◆ TASK GOAL ◆
Your reply should be the complete data, reproduced exactly.

◆ SUPPLIED RECORDS ◆
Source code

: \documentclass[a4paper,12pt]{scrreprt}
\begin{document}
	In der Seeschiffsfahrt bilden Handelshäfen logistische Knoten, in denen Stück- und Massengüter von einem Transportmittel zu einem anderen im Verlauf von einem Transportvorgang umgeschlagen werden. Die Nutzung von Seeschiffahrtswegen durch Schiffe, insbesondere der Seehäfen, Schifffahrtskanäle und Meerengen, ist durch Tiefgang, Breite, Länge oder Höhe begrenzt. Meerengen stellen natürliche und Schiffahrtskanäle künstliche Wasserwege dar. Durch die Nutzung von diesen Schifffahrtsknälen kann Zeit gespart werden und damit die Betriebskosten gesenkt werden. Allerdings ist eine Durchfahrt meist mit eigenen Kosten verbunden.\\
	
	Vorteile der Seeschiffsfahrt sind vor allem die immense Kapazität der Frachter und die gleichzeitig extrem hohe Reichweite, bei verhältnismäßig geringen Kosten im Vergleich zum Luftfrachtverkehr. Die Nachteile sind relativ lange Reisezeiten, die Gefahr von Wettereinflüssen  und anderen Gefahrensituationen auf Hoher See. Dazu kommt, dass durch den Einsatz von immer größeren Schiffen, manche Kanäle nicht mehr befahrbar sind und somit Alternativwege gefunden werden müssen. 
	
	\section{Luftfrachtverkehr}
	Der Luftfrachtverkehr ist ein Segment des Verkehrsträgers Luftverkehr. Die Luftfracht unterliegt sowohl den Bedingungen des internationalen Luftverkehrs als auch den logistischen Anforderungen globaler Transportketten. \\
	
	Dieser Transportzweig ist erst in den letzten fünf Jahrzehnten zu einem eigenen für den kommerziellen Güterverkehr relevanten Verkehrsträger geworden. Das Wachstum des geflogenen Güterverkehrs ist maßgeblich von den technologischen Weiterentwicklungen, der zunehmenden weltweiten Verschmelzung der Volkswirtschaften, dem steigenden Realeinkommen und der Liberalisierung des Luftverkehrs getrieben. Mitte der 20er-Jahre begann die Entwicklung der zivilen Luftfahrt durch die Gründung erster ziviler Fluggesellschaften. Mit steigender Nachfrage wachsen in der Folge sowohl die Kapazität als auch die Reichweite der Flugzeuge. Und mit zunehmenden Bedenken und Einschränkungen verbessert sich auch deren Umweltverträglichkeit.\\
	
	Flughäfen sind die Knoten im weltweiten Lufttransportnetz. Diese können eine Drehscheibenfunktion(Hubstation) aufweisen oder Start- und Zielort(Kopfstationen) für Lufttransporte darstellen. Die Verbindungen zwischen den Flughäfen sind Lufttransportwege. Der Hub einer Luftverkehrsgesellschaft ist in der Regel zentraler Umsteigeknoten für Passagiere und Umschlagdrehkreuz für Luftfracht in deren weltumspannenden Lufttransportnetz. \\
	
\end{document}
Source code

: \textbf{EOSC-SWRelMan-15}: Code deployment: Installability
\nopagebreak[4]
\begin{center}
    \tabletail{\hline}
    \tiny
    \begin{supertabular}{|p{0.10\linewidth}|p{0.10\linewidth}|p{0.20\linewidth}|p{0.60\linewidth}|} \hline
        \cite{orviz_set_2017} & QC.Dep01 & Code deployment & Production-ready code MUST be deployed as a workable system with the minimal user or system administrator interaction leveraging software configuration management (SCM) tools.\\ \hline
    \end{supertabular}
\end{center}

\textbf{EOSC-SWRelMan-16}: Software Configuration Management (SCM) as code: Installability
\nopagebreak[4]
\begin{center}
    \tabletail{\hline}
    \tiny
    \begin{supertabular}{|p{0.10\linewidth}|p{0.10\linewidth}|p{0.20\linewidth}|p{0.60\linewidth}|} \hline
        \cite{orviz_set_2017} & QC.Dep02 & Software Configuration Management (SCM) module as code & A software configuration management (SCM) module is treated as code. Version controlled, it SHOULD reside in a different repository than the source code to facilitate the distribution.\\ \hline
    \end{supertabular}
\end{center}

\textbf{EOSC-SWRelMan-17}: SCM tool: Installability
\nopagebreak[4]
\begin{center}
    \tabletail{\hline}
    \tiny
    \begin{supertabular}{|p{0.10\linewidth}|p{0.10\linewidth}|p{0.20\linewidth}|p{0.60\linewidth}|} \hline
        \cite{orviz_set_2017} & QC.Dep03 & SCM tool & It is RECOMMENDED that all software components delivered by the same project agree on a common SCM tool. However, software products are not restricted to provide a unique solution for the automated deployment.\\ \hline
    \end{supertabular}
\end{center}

◆ FINISHED EXERCISE ◆
Source code

: \documentclass[a4paper,12pt]{scrreprt}
\begin{document}
	In der Seeschiffsfahrt bilden Handelshäfen logistische Knoten, in denen Stück- und Massengüter von einem Transportmittel zu einem anderen im Verlauf von einem Transportvorgang umgeschlagen werden. Die Nutzung von Seeschiffahrtswegen durch Schiffe, insbesondere der Seehäfen, Schifffahrtskanäle und Meerengen, ist durch Tiefgang, Breite, Länge oder Höhe begrenzt. Meerengen stellen natürliche und Schiffahrtskanäle künstliche Wasserwege dar. Durch die Nutzung von diesen Schifffahrtsknälen kann Zeit gespart werden und damit die Betriebskosten gesenkt werden. Allerdings ist eine Durchfahrt meist mit eigenen Kosten verbunden.\\
	
	Vorteile der Seeschiffsfahrt sind vor allem die immense Kapazität der Frachter und die gleichzeitig extrem hohe Reichweite, bei verhältnismäßig geringen Kosten im Vergleich zum Luftfrachtverkehr. Die Nachteile sind relativ lange Reisezeiten, die Gefahr von Wettereinflüssen  und anderen Gefahrensituationen auf Hoher See. Dazu kommt, dass durch den Einsatz von immer größeren Schiffen, manche Kanäle nicht mehr befahrbar sind und somit Alternativwege gefunden werden müssen. 
	
	\section{Luftfrachtverkehr}
	Der Luftfrachtverkehr ist ein Segment des Verkehrsträgers Luftverkehr. Die Luftfracht unterliegt sowohl den Bedingungen des internationalen Luftverkehrs als auch den logistischen Anforderungen globaler Transportketten. \\
	
	Dieser Transportzweig ist erst in den letzten fünf Jahrzehnten zu einem eigenen für den kommerziellen Güterverkehr relevanten Verkehrsträger geworden. Das Wachstum des geflogenen Güterverkehrs ist maßgeblich von den technologischen Weiterentwicklungen, der zunehmenden weltweiten Verschmelzung der Volkswirtschaften, dem steigenden Realeinkommen und der Liberalisierung des Luftverkehrs getrieben. Mitte der 20er-Jahre begann die Entwicklung der zivilen Luftfahrt durch die Gründung erster ziviler Fluggesellschaften. Mit steigender Nachfrage wachsen in der Folge sowohl die Kapazität als auch die Reichweite der Flugzeuge. Und mit zunehmenden Bedenken und Einschränkungen verbessert sich auch deren Umweltverträglichkeit.\\
	
	Flughäfen sind die Knoten im weltweiten Lufttransportnetz. Diese können eine Drehscheibenfunktion(Hubstation) aufweisen oder Start- und Zielort(Kopfstationen) für Lufttransporte darstellen. Die Verbindungen zwischen den Flughäfen sind Lufttransportwege. Der Hub einer Luftverkehrsgesellschaft ist in der Regel zentraler Umsteigeknoten für Passagiere und Umschlagdrehkreuz für Luftfracht in deren weltumspannenden Lufttransportnetz. \\
	
\end{document}
Source code

: \textbf{EOSC-SWRelMan-15}: Code deployment: Installability
\nopagebreak[4]
\begin{center}
    \tabletail{\hline}
    \tiny
    \begin{supertabular}{|p{0.10\linewidth}|p{0.10\linewidth}|p{0.20\linewidth}|p{0.60\linewidth}|} \hline
        \cite{orviz_set_2017} & QC.Dep01 & Code deployment & Production-ready code MUST be deployed as a workable system with the minimal user or system administrator interaction leveraging software configuration management (SCM) tools.\\ \hline
    \end{supertabular}
\end{center}

\textbf{EOSC-SWRelMan-16}: Software Configuration Management (SCM) as code: Installability
\nopagebreak[4]
\begin{center}
    \tabletail{\hline}
    \tiny
    \begin{supertabular}{|p{0.10\linewidth}|p{0.10\linewidth}|p{0.20\linewidth}|p{0.60\linewidth}|} \hline
        \cite{orviz_set_2017} & QC.Dep02 & Software Configuration Management (SCM) module as code & A software configuration management (SCM) module is treated as code. Version controlled, it SHOULD reside in a different repository than the source code to facilitate the distribution.\\ \hline
    \end{supertabular}
\end{center}

\textbf{EOSC-SWRelMan-17}: SCM tool: Installability
\nopagebreak[4]
\begin{center}
    \tabletail{\hline}
    \tiny
    \begin{supertabular}{|p{0.10\linewidth}|p{0.10\linewidth}|p{0.20\linewidth}|p{0.60\linewidth}|} \hline
        \cite{orviz_set_2017} & QC.Dep03 & SCM tool & It is RECOMMENDED that all software components delivered by the same project agree on a common SCM tool. However, software products are not restricted to provide a unique solution for the automated deployment.\\ \hline
    \end{supertabular}
\end{center}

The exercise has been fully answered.